ASPECTS法 ASPECTS method

 t-PA適応を考える上で、血栓溶解療法に対する反応性を評価する方法として、ASPECTS法があります。今回恥ずかしながら初めて知ったのでお勉強。ASPECTS法はAlberta Stroke Program Early CT Scoreの略で、CTの冠状断2箇所で評価します。

Image
(Uptodateより)
 1つはレンズ核視床レベル、もう1つが側脳室体部レベルです。これらの領域を上記10箇所に分類し、10点満点からの減点法で評価していきます。ASPECTSはCTでのearly CT signの評価方法ですが、ASPECTS DWIというMRI DWIを評価する方法もあり(こちらは11点満点)、以下のサイトで判読練習することも可能です。

CT & DWI 初期虚血変化読影トレーニング

 ASPECTS法では8点以上が、ASPECTS DWIでは7点以上が血栓溶解療法後の良好な転帰予測に有効だったという報告もあり、tPA投与前にはつけてみても良いかもしれません。また、点数が低いほど血栓溶解療法後の出血リスクが高まるという報告もあります。
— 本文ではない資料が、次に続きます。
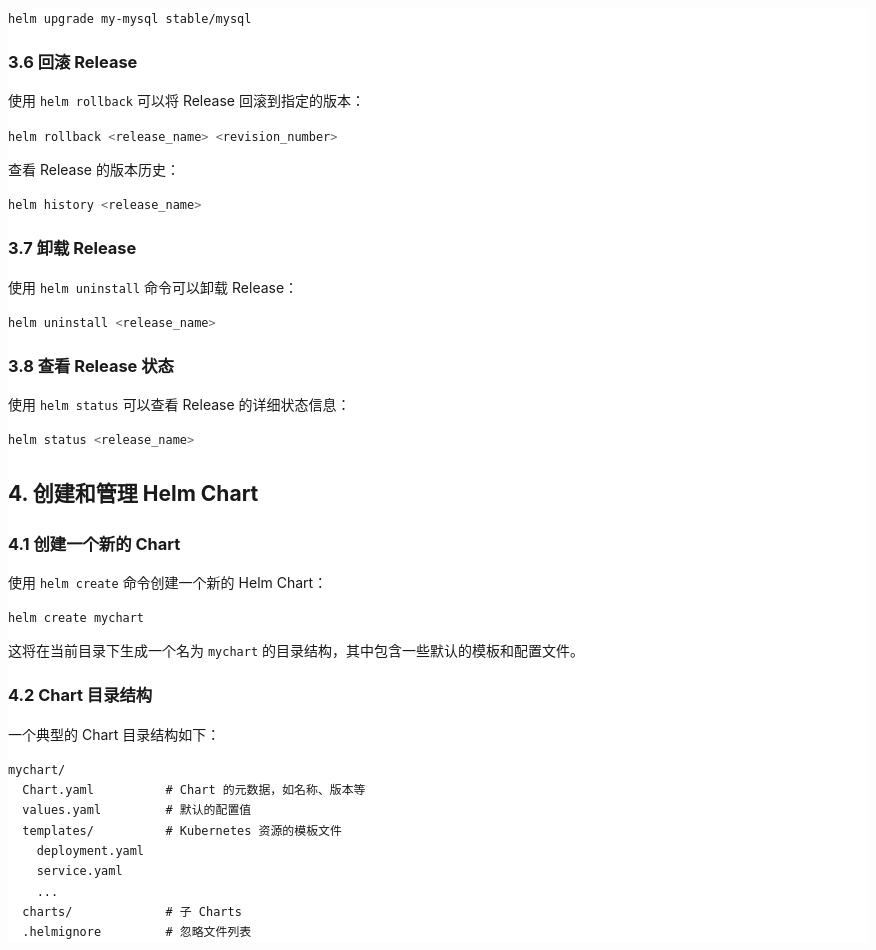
```bash
helm upgrade my-mysql stable/mysql
```

### 3.6 回滚 Release

使用 `helm rollback` 可以将 Release 回滚到指定的版本：

```bash
helm rollback <release_name> <revision_number>
```

查看 Release 的版本历史：

```bash
helm history <release_name>
```

### 3.7 卸载 Release

使用 `helm uninstall` 命令可以卸载 Release：

```bash
helm uninstall <release_name>
```

### 3.8 查看 Release 状态

使用 `helm status` 可以查看 Release 的详细状态信息：

```bash
helm status <release_name>
```

## 4. 创建和管理 Helm Chart

### 4.1 创建一个新的 Chart

使用 `helm create` 命令创建一个新的 Helm Chart：

```bash
helm create mychart
```

这将在当前目录下生成一个名为 `mychart` 的目录结构，其中包含一些默认的模板和配置文件。

### 4.2 Chart 目录结构

一个典型的 Chart 目录结构如下：

```
mychart/
  Chart.yaml          # Chart 的元数据，如名称、版本等
  values.yaml         # 默认的配置值
  templates/          # Kubernetes 资源的模板文件
    deployment.yaml
    service.yaml
    ...
  charts/             # 子 Charts
  .helmignore         # 忽略文件列表
```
 ✓ 血栓溶解療法前の画像での予後予測法にASPECTS法がある

 

 

黄疸時の造影CT Cotraindication of enhanced CT

 以前の研修先で造影CTの禁忌に著明な黄疸というのがありました。そもそも非イオン性ヨード造影剤の添付文章の中には、原則禁忌に「重篤な肝障害のある患者」とあります。色々見てみると、Child-Pugh分類やBil値が指標として用いられている模様です。ただ、この原則禁忌には、「一般状態の極度に悪い患者」とか「多発性骨髄腫の患者」とか記載があり、結局メリットとデメリットを天秤にかけて考えると言うことでしょ?と思ってしまいます。

 そもそもヨード系造影剤による肝障害の出現頻度は非常に低いこと、悪性腫瘍による閉塞性黄疸や肝硬変患者の評価など、肝機能が悪かったり黄疸があったりする患者さんでの造影剤使用画像検査が診断・治療に必須なことを考えると、黄疸そのものを造影CTの禁忌にあげるのはナンセンスというところでしょう。